Board-Level OS Porting

Porting the HDF Driver for the SoC Platform

Driver adaptation files are stored in device/soc/st/common/platform and are loaded using the HDF mechanism. This section uses GPIO driver adaptation as an example.

  1. Describe the building adaptation of the stm32mp1xx gpio driver in the //device/soc/st/common/platform/gpio/BUILD.gn file. The sample code is as follows:

    module_switch = defined(LOSCFG_DRIVERS_HDF_PLATFORM_GPIO)	 --- If the GPIO configuration switch of the HDF is enabled, the following is built:
    module_name = get_path_info(rebase_path("."), "name")
    
    
    hdf_driver("hdf_gpio") {
        sources = [ "stm32mp1_gpio.c" ]        --- GPIO driver source file
        include_dirs = [                       --- Dependent .h path
          "." ,
          "../stm32mp1xx_hal/STM32MP1xx_HAL_Driver/Inc",
        ]
    }
    
  2. Describe the source code adaptation of the stm32mp1xx gpio driver in the //device/soc/st/common/platform/gpio/stm32mp1_gpio.c file.
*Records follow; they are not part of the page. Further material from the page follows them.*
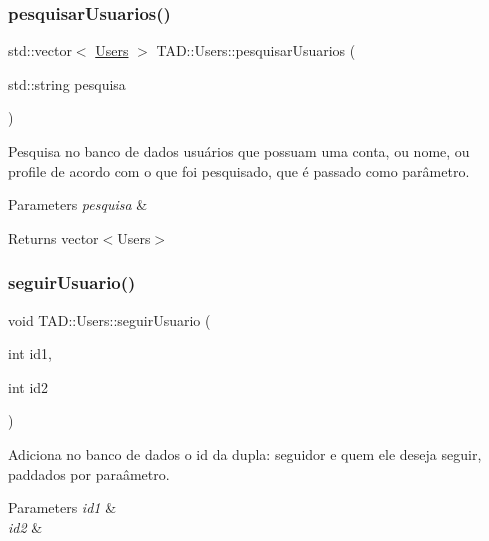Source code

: \subsubsection{\texorpdfstring{pesquisar\+Usuarios()}{pesquisarUsuarios()}}
{\footnotesize\ttfamily std\+::vector$<$ \hyperlink{class_t_a_d_1_1_users}{Users} $>$ T\+A\+D\+::\+Users\+::pesquisar\+Usuarios (\begin{DoxyParamCaption}\item[{std\+::string}]{pesquisa }\end{DoxyParamCaption})}



Pesquisa no banco de dados usuários que possuam uma conta, ou nome, ou profile de acordo com o que foi pesquisado, que é passado como parâmetro. 


\begin{DoxyParams}{Parameters}
{\em pesquisa} & \\
\hline
\end{DoxyParams}
\begin{DoxyReturn}{Returns}
vector$<$\+Users$>$ 
\end{DoxyReturn}
\mbox{\label{class_t_a_d_1_1_users_accb3e1b0025c87abeeda01895a7e3cc2}} 
\subsubsection{\texorpdfstring{seguir\+Usuario()}{seguirUsuario()}}
{\footnotesize\ttfamily void T\+A\+D\+::\+Users\+::seguir\+Usuario (\begin{DoxyParamCaption}\item[{int}]{id1,  }\item[{int}]{id2 }\end{DoxyParamCaption})}



Adiciona no banco de dados o id da dupla\+: seguidor e quem ele deseja seguir, paddados por paraâmetro. 


\begin{DoxyParams}{Parameters}
{\em id1} & \\
\hline
{\em id2} & \\
\hline
\end{DoxyParams}
\mbox{\label{class_t_a_d_1_1_users_a478316bff62d1c33325b29a594a52032}} 
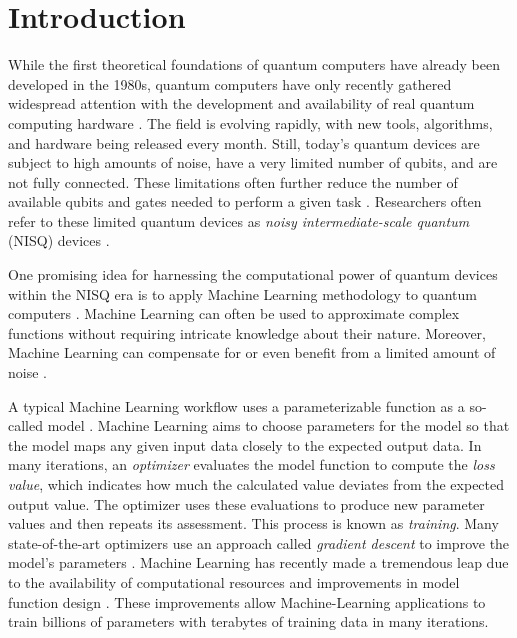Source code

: \chapter{Introduction}
\label{chap:intro}

While the first theoretical foundations of quantum computers have already been
developed in the 1980s, quantum computers have only recently gathered widespread
attention with the development and availability of real quantum computing
hardware \cite{nielsen_quantum_2007,hidary_quantum_2021}.
The field is evolving rapidly, with new tools, algorithms, and hardware being
released every month.
Still, today's quantum devices are subject to high amounts of noise, have a very
limited number of qubits, and are not fully connected.
These limitations often further reduce the number of available qubits and gates
needed to perform a given task \cite{cerezo_variational_2021}.
Researchers often refer to these limited quantum devices as
\emph{noisy intermediate-scale quantum} (NISQ) devices
\cite{preskill_quantum_2018}.

One promising idea for harnessing the computational power of quantum devices
within the NISQ era is to apply Machine Learning methodology to quantum
computers \cite{cerezo_variational_2021}.
Machine Learning can often be used to approximate complex functions without
requiring intricate knowledge about their nature.
Moreover, Machine Learning can compensate for or even benefit from a limited
amount of noise \cite{ciliberto_quantum_2018}.

A typical Machine Learning workflow uses a parameterizable function as a
so-called model \cite{bishop_pattern_2006}.
Machine Learning aims to choose parameters for the model so that the model maps
any given input data closely to the expected output data.
In many iterations, an \emph{optimizer} evaluates the model function to compute
the \emph{loss value}, which indicates how much the calculated value deviates
from the expected output value.
The optimizer uses these evaluations to produce new parameter values and then
repeats its assessment.
This process is known as \emph{training}.
Many state-of-the-art optimizers use an approach called \emph{gradient descent}
to improve the model's parameters \cite{benedetti_parameterized_2019}.
Machine Learning has recently made a tremendous leap due to the availability of
computational resources and improvements in model function design
\cite{jordan_machine_2015}.
These improvements allow Machine-Learning applications to train billions of
parameters with terabytes of training data in many iterations.

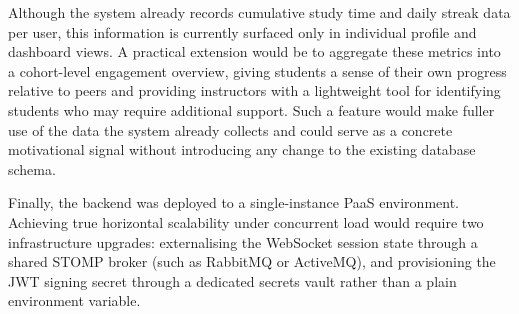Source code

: Although the system already records cumulative study time and daily streak data per user,
this information is currently surfaced only in individual profile and dashboard views.
A practical extension would be to aggregate these metrics into a cohort-level engagement
overview, giving students a sense of their own progress relative to peers and providing
instructors with a lightweight tool for identifying students who may require additional
support. Such a feature would make fuller use of the data the system already collects
and could serve as a concrete motivational signal without introducing any change to the
existing database schema.

Finally, the backend was deployed to a single-instance PaaS environment. Achieving true
horizontal scalability under concurrent load would require two infrastructure upgrades:
externalising the WebSocket session state through a shared STOMP broker (such as RabbitMQ or
ActiveMQ), and provisioning the JWT signing secret through a dedicated secrets vault rather
than a plain environment variable.
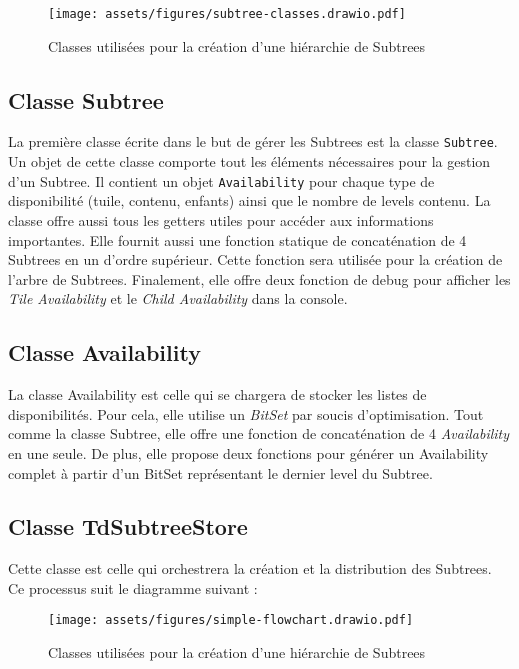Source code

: \begin{figure}[H]
    \centering
    \texttt{[image: assets/figures/subtree-classes.drawio.pdf]}
    \caption{Classes utilisées pour la création d'une hiérarchie de Subtrees}
    \label{fig:subtree-classes}
\end{figure}

\subsection*{Classe Subtree}
\label{sec:subtree-class}

La première classe écrite dans le but de gérer les Subtrees est la classe \texttt{Subtree}. Un objet de cette classe comporte tout les éléments nécessaires pour la gestion d'un Subtree. Il contient un objet \texttt{Availability} pour chaque type de disponibilité (tuile, contenu, enfants) ainsi que le nombre de levels contenu. La classe offre aussi tous les getters utiles pour accéder aux informations importantes. Elle fournit aussi une fonction statique de concaténation de 4 Subtrees en un d'ordre supérieur. Cette fonction sera utilisée pour la création de l'arbre de Subtrees. Finalement, elle offre deux fonction de debug pour afficher les \textit{Tile Availability} et le \textit{Child Availability} dans la console.

\subsection*{Classe Availability}
\label{sec:availability-class}

La classe Availability est celle qui se chargera de stocker les listes de disponibilités. Pour cela, elle utilise un \textit{BitSet} par soucis d'optimisation. Tout comme la classe Subtree, elle offre une fonction de concaténation de 4 \textit{Availability} en une seule. De plus, elle propose deux fonctions pour générer un Availability complet à partir d'un BitSet représentant le dernier level du Subtree.

\subsection*{Classe TdSubtreeStore}
\label{sec:tdsubtreestore-class}

Cette classe est celle qui orchestrera la création et la distribution des Subtrees. Ce processus suit le diagramme suivant :

\begin{figure}[H]
    \centering
    \texttt{[image: assets/figures/simple-flowchart.drawio.pdf]}
    \caption{Classes utilisées pour la création d'une hiérarchie de Subtrees}
    \label{fig:ssimple-flowchart}
\end{figure}

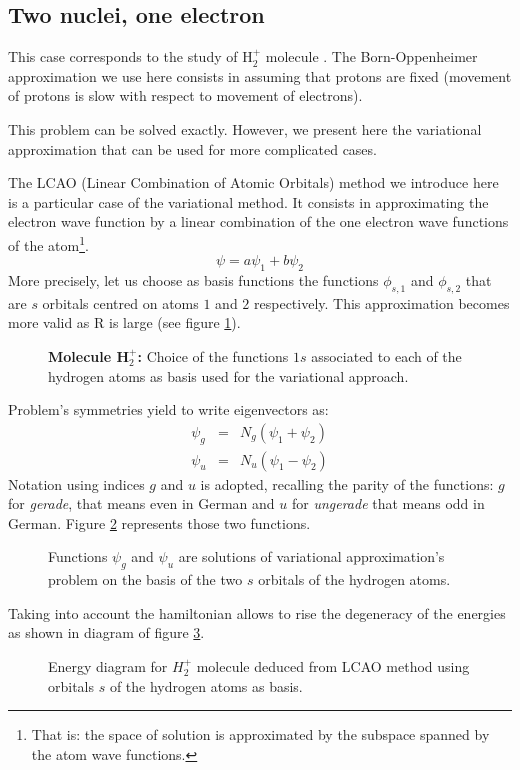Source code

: \documentclass[12pt]{book}
\begin{document}
\subsection{Two nuclei, one electron}
This case corresponds to the study of H$_2^+$ molecule
\cite{ph:mecaq:Pauling60,ph:mecaq:Cohen73}. 
The  Born-Oppenheimer approximation we use here consists in assuming that
protons are fixed (movement of protons is slow with respect to
movement of electrons). 
\begin{rem} This problem can be solved exactly. However, we present here the
  variational approximation that can be used for more complicated cases.
\end{rem}
The LCAO (Linear Combination of Atomic Orbitals) method we introduce here is a
particular case of the variational method. It consists in
approximating the electron wave function by a linear combination of
the one electron wave functions of the 
atom\footnote{That is: the space of solution is approximated by the
subspace spanned by the atom wave functions.}.  
\begin{equation}
\psi=a\psi_1+b\psi_2
\end{equation}
More precisely, let us choose as basis functions the functions
$\phi_{s,1}$ and $\phi_{s,2}$ that are $s$ orbitals centred on atoms $1$ and
$2$ respectively. This approximation becomes more valid as R is large (see
figure \ref{figH2plusS}).
\begin{figure}[htb]
 \centerline{}   
 \caption{{\bf Molecule H$^+_2$:} Choice of the functions $1s$
 associated to each of the hydrogen 
   atoms as basis used for the variational approach.}
 \label{figH2plusS}
\end{figure}
Problem's symmetries yield to write eigenvectors as:
\begin{eqnarray}
\psi_g&=&N_g(\psi_1+\psi_2)\\
\psi_u&=&N_u(\psi_1-\psi_2)
\end{eqnarray}
Notation using indices $g$ and $u$  is adopted, recalling the parity of the
functions: $g$ for {\it gerade}, that means even in German and
$u$ for {\it ungerade} that means odd in German. Figure
\ref{figH2plusLCAO} represents those two functions.
\begin{figure}[htb]
 
 \caption{Functions $\psi_g$ and $\psi_u$ are solutions of variational
   approximation's problem on the basis of the two $s$ orbitals of the
   hydrogen atoms.}
 \label{figH2plusLCAO}
\end{figure}
Taking into account the hamiltonian allows to rise the degeneracy of the
energies as shown in diagram of figure \ref{figH2plusLCAOener}.
\begin{figure}[htb]
 \caption{Energy diagram for $H_2^+$ molecule deduced from LCAO method using
  orbitals $s$ of the hydrogen atoms as basis.}
 \label{figH2plusLCAOener}
\end{figure}
\end{document}
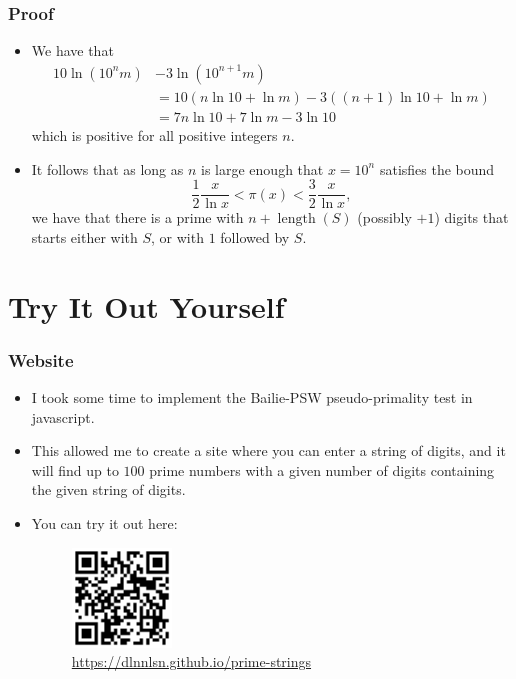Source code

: \documentclass{beamer}
\begin{document}
\begin{frame}
    \frametitle{Proof}

    \begin{itemize}
        \item We have that
        \begin{align*}
            10 \ln\left( 10^n m \right) & - 3 \ln\left( 10^{n + 1} m \right) \\
            & = 10\left( n \ln 10 + \ln m \right) - 3\left( (n + 1) \ln 10  + \ln m \right) \\
            & = 7n \ln 10 + 7 \ln m - 3 \ln 10
        \end{align*}
        which is positive for all positive integers $n$. \pause
        \item It follows that as long as $n$ is large enough that $x = 10^n$ satisfies the bound
        \[
            \frac{1}{2} \frac{x}{\ln x} < \pi(x) < \frac{3}{2} \frac{x}{\ln x},
        \]
        we have that there is a prime with $n + \operatorname{length}(S)$ (possibly $+ 1$) digits that starts either with $S$, or with $1$ followed by $S$.
    \end{itemize} 

\end{frame}

\section{Try It Out Yourself}

\begin{frame}
    \frametitle{Website}

    \begin{itemize}
        \item I took some time to implement the Bailie-PSW pseudo-primality test in javascript. \pause
        \item This allowed me to create a site where you can enter a string of digits, and it will find up to $100$ prime numbers with a given number of digits containing the given string of digits. \pause
        \item You can try it out here:
        \begin{figure}
            \centering
            \includegraphics[width=0.25\textwidth]{prime_strings.png}
            \caption{\url{https://dlnnlsn.github.io/prime-strings}}
        \end{figure}
    \end{itemize} 

\end{frame}
\end{document}

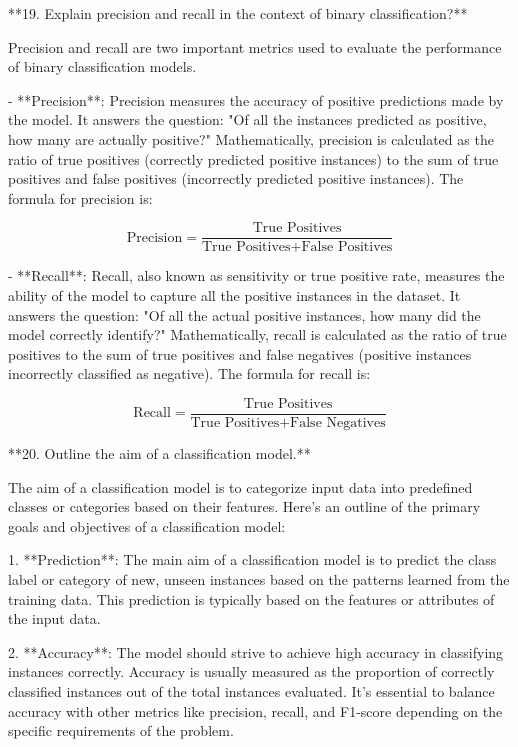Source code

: **19. Explain precision and recall in the context of binary classification?**

Precision and recall are two important metrics used to evaluate the performance of binary classification models.

- **Precision**: Precision measures the accuracy of positive predictions made by the model. It answers the question: "Of all the instances predicted as positive, how many are actually positive?" Mathematically, precision is calculated as the ratio of true positives (correctly predicted positive instances) to the sum of true positives and false positives (incorrectly predicted positive instances). The formula for precision is:
  

\[ \text{Precision} = \frac{\text{True Positives}}{\text{True Positives} + \text{False Positives}} \]




- **Recall**: Recall, also known as sensitivity or true positive rate, measures the ability of the model to capture all the positive instances in the dataset. It answers the question: "Of all the actual positive instances, how many did the model correctly identify?" Mathematically, recall is calculated as the ratio of true positives to the sum of true positives and false negatives (positive instances incorrectly classified as negative). The formula for recall is:

  \[ \text{Recall} = \frac{\text{True Positives}}{\text{True Positives} + \text{False Negatives}} \]

**20. Outline the aim of a classification model.**

The aim of a classification model is to categorize input data into predefined classes or categories based on their features. Here's an outline of the primary goals and objectives of a classification model:

1. **Prediction**: The main aim of a classification model is to predict the class label or category of new, unseen instances based on the patterns learned from the training data. This prediction is typically based on the features or attributes of the input data.

2. **Accuracy**: The model should strive to achieve high accuracy in classifying instances correctly. Accuracy is usually measured as the proportion of correctly classified instances out of the total instances evaluated. It's essential to balance accuracy with other metrics like precision, recall, and F1-score depending on the specific requirements of the problem.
First, load the basic driver adaptation framework based on the HDF driver framework of OpenHarmony, as shown below:

    struct HdfDriverEntry g_GpioDriverEntry = {
        .moduleVersion = 1,
        .moduleName = "HDF_PLATFORM_GPIO",
        .Bind = GpioDriverBind,
        .Init = GpioDriverInit,
        .Release = GpioDriverRelease,
    };
    HDF_INIT(g_GpioDriverEntry); 	 --- Load the GPIO driver using HDF_INIT.
    
  3. Add the GPIO hardware description file gpio_config.hcs to //device/soc/st/stm32mp1xx/sdk_liteos/hdf_config/gpio, and add private configuration information of the driver to the file.

    root {
        platform {
            gpio_config {
                controller_0x50002000 {
                    match_attr = "st_stm32mp1_gpio";
                    groupNum = 11;
                    bitNum = 16;
                    gpioRegBase = 0x50002000;
                    gpioRegStep = 0x1000;
                    irqRegBase = 0x5000D000;
                    irqRegStep = 0x400;
                }
            }
        }
    }
    
  4. Configure the product load driver. All device information of the product is defined in the source code file //vendor/bearpi/bearpi_hm_micro/hdf_config/device_info/device_info.hcs.

Add the platform driver to the host of the platform.

NOTE

moduleName must be the same as that defined in the driver file, and deviceMatchAttr must be the same as match_attr defined in the driver’s private configuration information file gpio_config.hcs.

   root {
       ...
       platform :: host {
            device_gpio :: device {
                device0 :: deviceNode {
                    policy = 2;
                    priority = 10;
                    permission = 0644;
                    moduleName = "HDF_PLATFORM_GPIO_MANAGER";
                    serviceName = "HDF_PLATFORM_GPIO_MANAGER";
                }
                device1 :: deviceNode {
                    policy = 0;
                    priority = 10;
                    permission = 0644;
                    moduleName = "HDF_PLATFORM_GPIO";
                    serviceName = "HDF_PLATFORM_GPIO";
                    deviceMatchAttr = "st_stm32mp1_gpio";
                }
            }
       }
   }
  1. Complete driver code. Configuration information in gpio_config.hcs will be loaded in GpioDriverInit.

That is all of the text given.